Task prompt.
Using the data below, return every line that holds the word "error".

Data.
+===+
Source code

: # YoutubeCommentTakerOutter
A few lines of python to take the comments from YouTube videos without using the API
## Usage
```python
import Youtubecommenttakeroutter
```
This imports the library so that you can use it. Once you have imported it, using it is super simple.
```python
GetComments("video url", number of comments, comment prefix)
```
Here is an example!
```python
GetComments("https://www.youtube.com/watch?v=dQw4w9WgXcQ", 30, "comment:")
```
+===+
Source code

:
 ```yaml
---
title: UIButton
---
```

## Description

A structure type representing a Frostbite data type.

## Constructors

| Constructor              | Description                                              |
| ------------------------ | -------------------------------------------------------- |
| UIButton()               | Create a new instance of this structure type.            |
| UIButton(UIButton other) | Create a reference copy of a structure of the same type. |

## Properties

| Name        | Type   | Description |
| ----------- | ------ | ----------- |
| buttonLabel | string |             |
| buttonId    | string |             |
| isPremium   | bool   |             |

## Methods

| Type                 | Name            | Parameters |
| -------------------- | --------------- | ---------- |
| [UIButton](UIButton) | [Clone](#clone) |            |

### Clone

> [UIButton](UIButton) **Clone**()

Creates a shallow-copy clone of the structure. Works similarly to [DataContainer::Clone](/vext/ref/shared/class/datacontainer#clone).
+===+
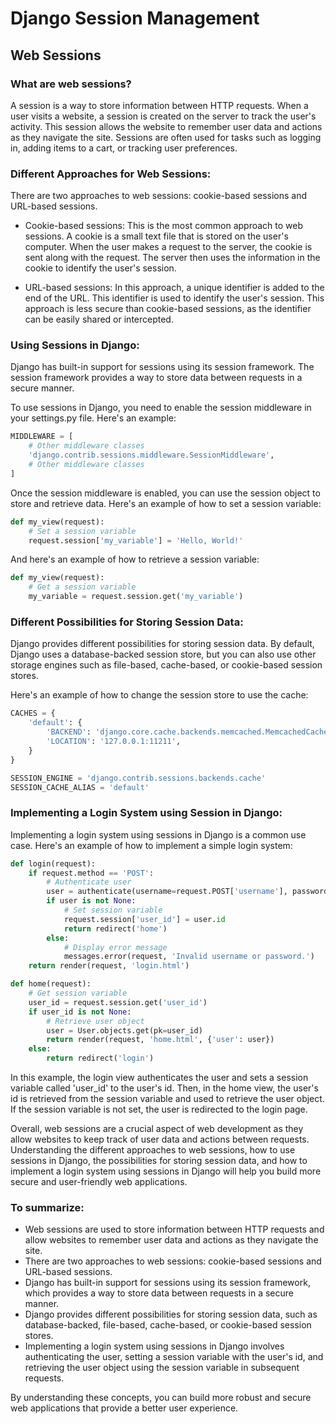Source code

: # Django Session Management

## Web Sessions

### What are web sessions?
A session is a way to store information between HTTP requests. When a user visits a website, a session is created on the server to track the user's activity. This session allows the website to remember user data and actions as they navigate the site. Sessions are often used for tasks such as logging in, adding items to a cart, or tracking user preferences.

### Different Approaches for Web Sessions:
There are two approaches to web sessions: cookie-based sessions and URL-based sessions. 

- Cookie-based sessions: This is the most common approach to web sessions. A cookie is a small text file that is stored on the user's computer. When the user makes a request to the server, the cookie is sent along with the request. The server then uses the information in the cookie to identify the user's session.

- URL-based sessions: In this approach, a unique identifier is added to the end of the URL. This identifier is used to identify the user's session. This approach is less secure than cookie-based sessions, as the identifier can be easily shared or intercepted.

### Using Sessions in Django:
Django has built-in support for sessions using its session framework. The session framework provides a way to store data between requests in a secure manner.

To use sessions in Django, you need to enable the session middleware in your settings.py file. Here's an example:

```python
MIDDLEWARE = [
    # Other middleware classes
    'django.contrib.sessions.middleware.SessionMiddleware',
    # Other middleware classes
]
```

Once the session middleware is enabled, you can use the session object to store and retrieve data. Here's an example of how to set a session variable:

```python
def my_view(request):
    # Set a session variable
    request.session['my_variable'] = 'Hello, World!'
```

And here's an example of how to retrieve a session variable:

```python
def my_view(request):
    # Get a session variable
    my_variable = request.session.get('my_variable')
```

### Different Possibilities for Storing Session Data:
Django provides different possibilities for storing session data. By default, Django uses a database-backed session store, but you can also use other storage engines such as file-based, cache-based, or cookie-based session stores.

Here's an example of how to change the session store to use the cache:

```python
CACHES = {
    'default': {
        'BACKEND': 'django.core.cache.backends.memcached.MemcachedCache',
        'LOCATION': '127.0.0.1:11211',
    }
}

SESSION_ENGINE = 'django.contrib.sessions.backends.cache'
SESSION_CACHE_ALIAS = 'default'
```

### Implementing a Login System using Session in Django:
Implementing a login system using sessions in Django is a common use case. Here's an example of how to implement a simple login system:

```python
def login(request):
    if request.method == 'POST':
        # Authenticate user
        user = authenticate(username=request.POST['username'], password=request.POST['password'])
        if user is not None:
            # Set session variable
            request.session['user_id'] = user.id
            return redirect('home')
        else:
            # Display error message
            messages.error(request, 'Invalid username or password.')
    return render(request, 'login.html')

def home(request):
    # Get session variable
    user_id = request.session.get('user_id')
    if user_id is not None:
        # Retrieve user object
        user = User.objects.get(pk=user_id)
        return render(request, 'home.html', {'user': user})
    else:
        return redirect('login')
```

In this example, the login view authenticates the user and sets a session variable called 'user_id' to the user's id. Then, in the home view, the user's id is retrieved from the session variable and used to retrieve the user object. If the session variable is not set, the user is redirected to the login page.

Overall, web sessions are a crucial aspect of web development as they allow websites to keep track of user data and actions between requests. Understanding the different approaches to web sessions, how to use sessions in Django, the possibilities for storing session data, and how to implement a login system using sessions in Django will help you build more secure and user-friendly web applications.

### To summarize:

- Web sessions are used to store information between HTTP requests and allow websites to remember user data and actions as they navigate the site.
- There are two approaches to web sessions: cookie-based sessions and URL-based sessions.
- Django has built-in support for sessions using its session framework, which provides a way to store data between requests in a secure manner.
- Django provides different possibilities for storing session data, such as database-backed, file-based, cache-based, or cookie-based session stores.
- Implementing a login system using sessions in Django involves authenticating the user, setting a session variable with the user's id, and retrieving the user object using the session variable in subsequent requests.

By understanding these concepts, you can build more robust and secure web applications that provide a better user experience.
+===+
Answer to this problem.
            # Display error message
            messages.error(request, 'Invalid username or password.')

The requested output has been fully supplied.